In the instant case, the District Court awarded plaintiff damages and attorney’s fees but did not order any injunctive relief. Entirely retrospective in nature, the court’s order directs the defendants jointly to pay plaintiff a total of $9322.99 in damages and attorney’s fees. Regarding the APA, this award violates the eleventh amendment prohibition against judgments to be paid out of the public fisc. Edelman v. Jordan, supra.

Plaintiff urges that suits under § 1981 should not be subject to the Edelman rule, noting that the Supreme Court permitted a backpay award against a state defendant in Fitzpatrick v. Bitzer, 427 U.S. 445, 96 S.Ct. 2666, 49 L.Ed.2d 614 (1976), a Title VII employment discrimination case. In analyzing Title VII, the Fitzpatrick Court found clear evidence of “congressional intent to abrogate the immunity conferred by the Eleventh Amendment,” id. at 451-52, 96 5. Ct. at 2669, and held that § 5 of the fourteenth amendment authorized Congress to carve out such an exception.5 6 Plaintiff *1233contends that the implementing clause of the thirteenth amendment also gave Congress the power to abrogate state sovereign immunity,7 and that Congress invoked that power by promulgating the Civil Rights Act of 1866. But even if one assumes arguendo that plaintiff is correct to this point, the lack of evidence of a clear congressional purpose to use this power in § 1981 fatally undermines his position.

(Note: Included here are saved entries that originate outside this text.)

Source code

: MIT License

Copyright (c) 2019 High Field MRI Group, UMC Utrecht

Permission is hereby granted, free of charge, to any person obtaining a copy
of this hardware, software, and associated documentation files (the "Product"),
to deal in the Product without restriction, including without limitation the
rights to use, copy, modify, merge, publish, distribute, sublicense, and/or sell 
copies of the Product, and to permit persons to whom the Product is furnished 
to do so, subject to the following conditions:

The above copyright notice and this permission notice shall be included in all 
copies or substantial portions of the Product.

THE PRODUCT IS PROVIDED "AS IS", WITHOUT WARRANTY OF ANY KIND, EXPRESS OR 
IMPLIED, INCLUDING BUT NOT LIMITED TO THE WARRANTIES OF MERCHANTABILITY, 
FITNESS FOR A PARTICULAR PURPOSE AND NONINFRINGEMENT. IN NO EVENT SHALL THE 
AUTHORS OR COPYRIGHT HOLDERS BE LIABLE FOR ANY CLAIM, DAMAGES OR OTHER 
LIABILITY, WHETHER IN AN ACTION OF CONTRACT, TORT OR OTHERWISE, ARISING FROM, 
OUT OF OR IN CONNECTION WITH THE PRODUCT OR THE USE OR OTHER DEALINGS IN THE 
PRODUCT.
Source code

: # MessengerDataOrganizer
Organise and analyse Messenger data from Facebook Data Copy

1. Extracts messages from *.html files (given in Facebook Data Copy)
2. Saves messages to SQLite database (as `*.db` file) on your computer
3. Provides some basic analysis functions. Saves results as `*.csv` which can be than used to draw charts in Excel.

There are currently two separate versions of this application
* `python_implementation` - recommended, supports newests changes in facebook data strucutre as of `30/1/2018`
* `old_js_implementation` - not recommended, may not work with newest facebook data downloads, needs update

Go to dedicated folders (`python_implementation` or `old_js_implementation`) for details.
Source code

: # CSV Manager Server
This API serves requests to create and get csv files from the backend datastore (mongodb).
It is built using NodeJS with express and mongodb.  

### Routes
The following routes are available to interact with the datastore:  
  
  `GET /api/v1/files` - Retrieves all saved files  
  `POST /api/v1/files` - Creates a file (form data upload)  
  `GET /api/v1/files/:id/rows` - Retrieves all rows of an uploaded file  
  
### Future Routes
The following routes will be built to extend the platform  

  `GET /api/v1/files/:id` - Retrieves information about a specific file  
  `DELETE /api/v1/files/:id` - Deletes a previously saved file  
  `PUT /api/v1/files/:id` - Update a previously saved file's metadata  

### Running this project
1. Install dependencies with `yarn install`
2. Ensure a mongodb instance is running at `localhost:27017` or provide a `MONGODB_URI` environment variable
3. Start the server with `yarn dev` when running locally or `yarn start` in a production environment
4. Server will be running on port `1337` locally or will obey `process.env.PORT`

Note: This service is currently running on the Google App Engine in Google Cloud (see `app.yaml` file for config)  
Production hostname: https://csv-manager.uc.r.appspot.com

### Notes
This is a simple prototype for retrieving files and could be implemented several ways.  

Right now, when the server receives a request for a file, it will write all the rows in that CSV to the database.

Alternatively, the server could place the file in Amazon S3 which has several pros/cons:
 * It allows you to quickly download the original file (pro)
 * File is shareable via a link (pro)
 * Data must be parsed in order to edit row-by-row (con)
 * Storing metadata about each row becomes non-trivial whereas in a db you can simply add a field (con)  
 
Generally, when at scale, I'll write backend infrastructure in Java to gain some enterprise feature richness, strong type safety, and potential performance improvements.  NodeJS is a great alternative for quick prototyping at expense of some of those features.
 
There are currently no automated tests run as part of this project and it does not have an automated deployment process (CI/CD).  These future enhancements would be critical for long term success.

See Employees v. Missouri Public Health Dep’t., 411 U.S. 279, 283- 85, 93 S.Ct. 1614, 1617-18, 36 L.Ed.2d 251 (1973). Whereas Congress amended Title VII in 1972 specifically to establish state liability for violations of the Civil Rights Act of 1964, see 42 U.S.C. § 2000e(a), (f); Fitzpatrick v. Bitzer, supra, 427 U.S. at 449 n. 2, 96 S.Ct. at 2668 n. 2 plaintiff has not presented us with any manifestation of a similar congressional intent regarding § 1981. “Congress, acting responsibly, would not be presumed to take such action silently.” Employees, supra, 411 U.S. at 284- 85, 93 S.Ct. at 2617-18.

The District Court’s damage award against the APA must therefore be set aside. Moreover, because the District Court failed to award any injunctive relief against the state defendant, the APA cannot be held liable for any of plaintiff’s attorney’s fees.8 This holding does not foreclose the District Court from awarding attorneys fees against individual defendants if plaintiff should prevail on remand (see part III, infra).

III.

The eleventh amendment does not prevent plaintiffs from bringing suits for money damages against state officials provided that the defendants are sued in their individual capacities. Scheuer v. Rhodes, 416 U.S. 232, 237-38, 94 S.Ct. 1683, 1686-87, 40 L.Ed.2d 90 (1974); Great Northern Life Ins. Co. v. Read, 322 U.S. 47, 50-51, 64 S.Ct. 873, 874-75, 88 L.Ed. 1121 (1944); In re Ayers, 123 U.S. 443, 500-01, 8 S.Ct. 164, 180, 31 L.Ed. 216 (1887). In such cases, “damages are payable by the officer, provided primary and remedial law gives the plaintiff a cause of action against the officer for the specific actions contested.” L. Tribe, American Constitutional Law 132 (1978). Thus, plaintiff in the instant case could maintain a constitutional tort action against his former supervisors, Messrs. DeForge and Himmelright for any of their individual acts which constitute violations of Foulks’ civil rights under § 1981.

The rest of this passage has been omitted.